But today the cook talked non-stop for eons, mostly about her kids, who are keen to learn about computers. I told her to get them into coding and all because that’s where the money is. The food tasted better than the ones on other days.


There are like half a dozen countries named Guinea in Africa. It’s such a vast continent they probably ran out of names. So they just call one Republic of Congo and the other Democratic Republic of Congo. Similar is the case for Niger-Nigeria, Sudan-South Sudan. And there’s a country called South Africa, and another one called Central African Republic. I do appreciate this straightforwardness. Taxonomy would have been a sing song had Africans colonised the world. In such a just world, a spade would be called a spade.


Found a new hobby: Addition and subtraction without using smartphone/paper.

Totally orgasmic.

Game of Skill vs Game of Chance

Just to be absolutely certain, I solved some CSAT questions through guesswork. And got those right.
At the end of it, I was so high that I’d have played the Russian Roulette with five rounds in.

From Mahabharat to Modi-Bharat, betting and gambling are portrayed as escalators to moral and financial doom. Which is why the epic hero ended up gambling away his own wife, and the present government has permitted it under a Khiljian tax burden. Needless to say, it stifles free will and is a glaring manifestation of an authoritarian regime. “my full time communist, part time gambler friend whatsapped me yesterday. Since he fought the election for the post of student coordinator in the department 3 years ago, he has been talking in the manifesto language. He likes to take his chances, and has been trading for quite some time- an act of bleeding the capitalists internally (as he calls it). He has a betting whatsApp group called “The Awakened Proletariats”, which has more members than my contact list. 

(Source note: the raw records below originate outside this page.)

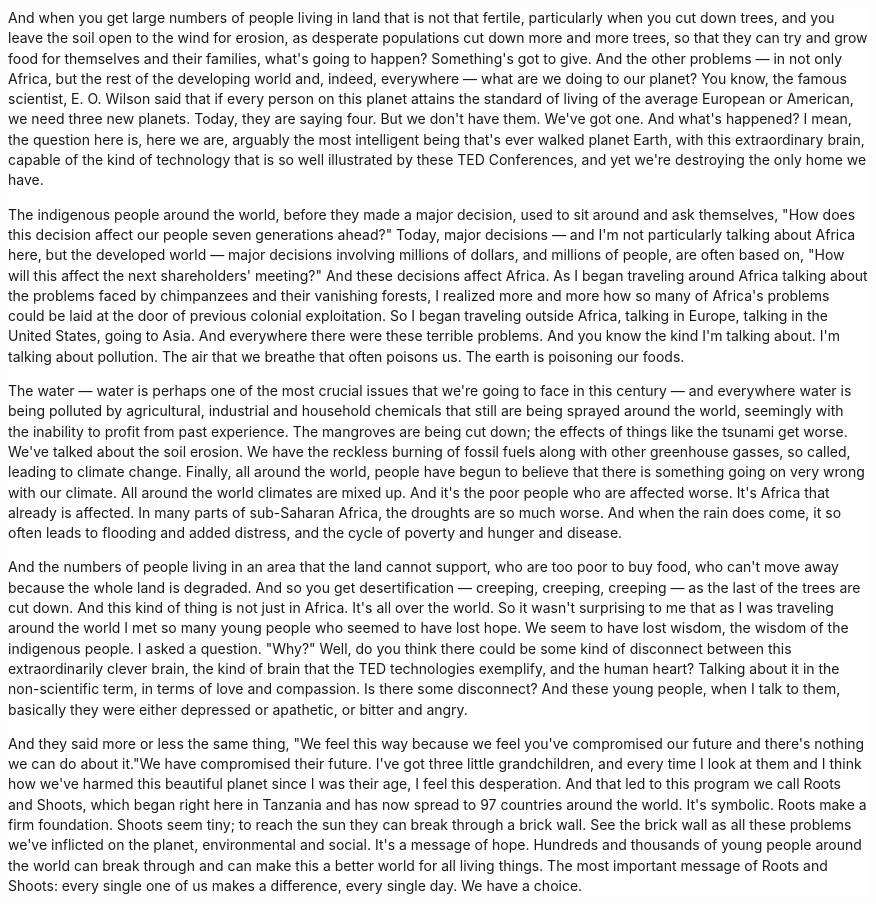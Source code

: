 And when you get large numbers of people living in land that is not that fertile,
particularly when you cut down trees, and you leave the soil open to the wind for erosion,
as desperate populations cut down more and more trees, so that they can try and grow food
for themselves and their families, what's going to happen? Something's got to give. And
the other problems — in not only Africa, but the rest of the developing world and, indeed,
everywhere — what are we doing to our planet? You know, the famous scientist, E. O. Wilson
said that if every person on this planet attains the standard of living of the average
European or American, we need three new planets. Today, they are saying four. But we don't
have them. We've got one. And what's happened? I mean, the question here is, here we are,
arguably the most intelligent being that's ever walked planet Earth, with this
extraordinary brain, capable of the kind of technology that is so well illustrated by
these TED Conferences, and yet we're destroying the only home we have.

The indigenous people around the world, before they made a major decision, used to sit
around and ask themselves, "How does this decision affect our people seven generations
ahead?" Today, major decisions — and I'm not particularly talking about Africa here, but
the developed world — major decisions involving millions of dollars, and millions of
people, are often based on, "How will this affect the next shareholders' meeting?" And
these decisions affect Africa. As I began traveling around Africa talking about the
problems faced by chimpanzees and their vanishing forests, I realized more and more how so
many of Africa's problems could be laid at the door of previous colonial exploitation. So
I began traveling outside Africa, talking in Europe, talking in the United States, going
to Asia. And everywhere there were these terrible problems. And you know the kind I'm
talking about. I'm talking about pollution. The air that we breathe that often poisons us.
The earth is poisoning our foods.

The water — water is perhaps one of the most crucial issues that we're going to face in
this century — and everywhere water is being polluted by agricultural, industrial and
household chemicals that still are being sprayed around the world, seemingly with the
inability to profit from past experience. The mangroves are being cut down; the effects of
things like the tsunami get worse. We've talked about the soil erosion. We have the
reckless burning of fossil fuels along with other greenhouse gasses, so called, leading to
climate change. Finally, all around the world, people have begun to believe that there is
something going on very wrong with our climate. All around the world climates are mixed up.
And it's the poor people who are affected worse. It's Africa that already is affected. In
many parts of sub-Saharan Africa, the droughts are so much worse. And when the rain does
come, it so often leads to flooding and added distress, and the cycle of poverty and
hunger and disease.

And the numbers of people living in an area that the land cannot support, who are too poor
to buy food, who can't move away because the whole land is degraded. And so you get
desertification — creeping, creeping, creeping — as the last of the trees are cut down.
And this kind of thing is not just in Africa. It's all over the world. So it wasn't
surprising to me that as I was traveling around the world I met so many young people who
seemed to have lost hope. We seem to have lost wisdom, the wisdom of the indigenous
people. I asked a question. "Why?" Well, do you think there could be some kind of
disconnect between this extraordinarily clever brain, the kind of brain that the TED
technologies exemplify, and the human heart? Talking about it in the non-scientific term,
in terms of love and compassion. Is there some disconnect? And these young people, when I
talk to them, basically they were either depressed or apathetic, or bitter and
angry.

And they said more or less the same thing, "We feel this way because we feel you've
compromised our future and there's nothing we can do about it."We have compromised their
future. I've got three little grandchildren, and every time I look at them and I think how
we've harmed this beautiful planet since I was their age, I feel this desperation. And
that led to this program we call Roots and Shoots, which began right here in Tanzania and
has now spread to 97 countries around the world. It's symbolic. Roots make a firm
foundation. Shoots seem tiny; to reach the sun they can break through a brick wall. See
the brick wall as all these problems we've inflicted on the planet, environmental and
social. It's a message of hope. Hundreds and thousands of young people around the world
can break through and can make this a better world for all living things. The most
important message of Roots and Shoots: every single one of us makes a difference, every
single day. We have a choice.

After convincing me that Betting was good not only for my iq and personality development, but also for my weight loss (neural activity burning calories- some high level bio I couldn’t understand since I wasn’t an awakened proletariat), he told me about this new app called Dreamy 11. It’s a popular platform with star cricketers promoting betting as a fresh, radical and rewarding investment. The stars stress the word crore, and there is a press conference with the winner, who always looks like a middle aged SBI official in need of money. 

Dazzled by the dream of being a crorepati, and forgetting all the wheels I had spun in Amazon General Knowledge contests without winning a cowrie worth of merchandise, I downloaded the app from the play store and contacted a veteran gambler from my college. He was a respected gambler, and would bet on everything from cricket to tic tac toe. Towards the end of his graduation, he became obsessed, and his sentences came out like bet calls. He used to go to dates and blurt out things like: I would bet ₹500 rupees that you’d order Honey Chili Potato. When the girls never contacted him again, he was ready to bet ₹1000 that they were all gold diggers and had found a wealthier sugar daddy. He also claimed to have made a breakthrough in game theory, which was a spectacular feat given he was a Sociology student. There was a whole mythical universe around the man. People stopped asking answers from the toppers during the exam, instead, they placed their faith in this guy. Sometimes, even the topper asked a question or two.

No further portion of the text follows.